[YOUR GOAL] Check every line of the material below for the string "constructs", and return the ones that have it.

[THE DATA]

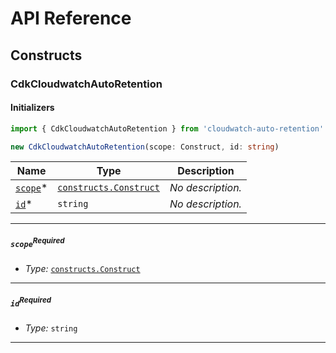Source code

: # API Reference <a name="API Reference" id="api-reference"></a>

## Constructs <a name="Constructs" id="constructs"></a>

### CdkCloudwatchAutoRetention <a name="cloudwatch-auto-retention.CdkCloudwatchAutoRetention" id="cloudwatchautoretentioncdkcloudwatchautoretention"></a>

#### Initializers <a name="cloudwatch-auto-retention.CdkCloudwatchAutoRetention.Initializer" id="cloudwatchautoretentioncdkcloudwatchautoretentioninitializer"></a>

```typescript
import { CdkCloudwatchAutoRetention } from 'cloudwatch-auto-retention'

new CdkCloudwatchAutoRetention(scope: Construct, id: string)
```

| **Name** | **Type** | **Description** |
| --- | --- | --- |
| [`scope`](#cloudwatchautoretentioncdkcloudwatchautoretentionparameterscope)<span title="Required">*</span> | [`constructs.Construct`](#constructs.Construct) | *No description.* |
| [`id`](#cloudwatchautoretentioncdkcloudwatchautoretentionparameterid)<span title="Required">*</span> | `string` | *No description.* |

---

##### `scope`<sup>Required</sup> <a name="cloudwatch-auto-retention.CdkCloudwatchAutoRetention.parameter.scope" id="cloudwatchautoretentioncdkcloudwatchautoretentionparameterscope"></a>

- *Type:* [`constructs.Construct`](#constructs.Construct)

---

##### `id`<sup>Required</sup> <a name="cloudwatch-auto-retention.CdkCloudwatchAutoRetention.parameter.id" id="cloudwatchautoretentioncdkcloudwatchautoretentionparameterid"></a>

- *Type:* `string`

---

[WRITTEN ANSWER]
## Constructs <a name="Constructs" id="constructs"></a>
| [`scope`](#cloudwatchautoretentioncdkcloudwatchautoretentionparameterscope)<span title="Required">*</span> | [`constructs.Construct`](#constructs.Construct) | *No description.* |
- *Type:* [`constructs.Construct`](#constructs.Construct)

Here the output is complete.